Whilst dealing with multiple products and vendors does enable IT managers to select so-called best-of-breed solutions, the downside is that it creates an email environment that is complex and resource heavy to manage. Traditionally more complexity has also meant more risk.

The good news for IT managers is that consolidation seems to be taking hold in the email security market, with the acquisition of anti-spam vendor ActiveState by anti-virus company Sophos the latest in a growing trend.

Some security experts argue that single supplier products that offer multiple areas of protection are still too immature and a best-of-breed approach should not be sacrificed just yet.

Other analysts such as the META Group disagree, advocating that companies 'should minimize the number of vendors required for comprehensive email hygiene' A recent study by Osterman research has shown that over 70 per cent of organisations would also prefer email security solutions integrated into a single package.

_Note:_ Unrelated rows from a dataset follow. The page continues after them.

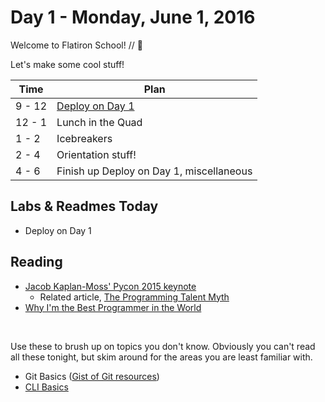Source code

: # Day 1 - Monday, June 1, 2016

Welcome to Flatiron School! // :blue_heart:

Let's make some cool stuff!

Time        |   Plan   |
----------------|-------
9 - 12          | [Deploy on Day 1](https://learn.co/lessons/12270)
12 - 1    | Lunch in the Quad
1 - 2     | Icebreakers
2 - 4     | Orientation stuff!
4 - 6     | Finish up Deploy on Day 1, miscellaneous

## Labs & Readmes Today

  * Deploy on Day 1

## Reading

* [Jacob Kaplan-Moss' Pycon 2015 keynote](https://www.youtube.com/watch?v=hIJdFxYlEKE)
    * Related article, [The Programming Talent Myth](https://lwn.net/Articles/641779/)
* [Why I'm the Best Programmer in the World](http://blog.codinghorror.com/why-im-the-best-programmer-in-the-world/)

<br>

Use these to brush up on topics you don't know. Obviously you can't read all these tonight, but skim around for the areas you are least familiar with.

* Git Basics ([Gist of Git resources](https://gist.github.com/aviflombaum/0d1c335291350a2e4036))
* [CLI Basics](https://learn.co/lessons/cli-basics)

At the moment, no one vendor can provide a magic silver bullet for email security, but a single supplier approach can make for speedier deployment and, if hardware based, can spare you the installation and compatibility problems that can occur when installing software on your own hardware.

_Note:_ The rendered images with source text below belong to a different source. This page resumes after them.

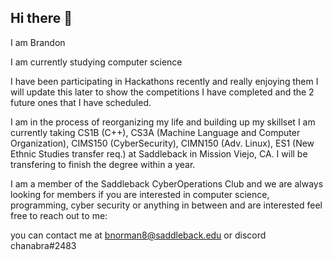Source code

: ## Hi there 👋
  
I am Brandon

I am currently studying computer science

I have been participating in Hackathons recently and really enjoying them
I will update this later to show the competitions I have completed
and the 2 future ones that I have scheduled.

I am in the process of reorganizing my life and building up my skillset
I am currently taking CS1B (C++), CS3A (Machine Language and Computer Organization), CIMS150 (CyberSecurity), CIMN150 (Adv. Linux), ES1 (New Ethnic Studies transfer req.) at Saddleback in Mission Viejo, CA.
I will be transfering to finish the degree within a year.

I am a member of the Saddleback CyberOperations Club and we are always looking for members if you are interested in computer science, programming, cyber security or anything in between and are interested feel free
to reach out to me:

you can contact me at bnorman8@saddleback.edu
or discord chanabra#2483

Meanwhile, your administrators will have one interface to use and one point of contact for support.

Vendors, such as Tumbleweed and Borderware, are promoting the benefits of email firewalls.

These offer an integrated solution that, unlike traditional firewalls, provide the functionality to protect against DoS attacks and spam relays , and also offer a variety of other tools such as spam filtering, anti-virus, content filtering and email encryption.

Another vendor, FrontBridge, has taken a different approach by effectively placing a Internet-based screen in front of corporate email servers.

Corporate email servers are configured to only accept email FrontBridge's servers, with spam and virus blocked before they can hit the organisation's email system.

Analysts the META group are predicting that by 2006 single-vendor consoles will handle denial-of-service attacks (e.g., mail bombs, buffer overloads), virus/spam protection, protection against harvest attacks, and content blocking.

Of course much can be done to improve email security by doing the simple things well; keeping patch levels up-to-date, making sure servers are correctly configured and users well educated.

Yet, whilst spam has put email at the top of corporate agendas it presents a good opportunity for companies to take to take a step back and look at how they can manage email security more efficiently and cost effectively.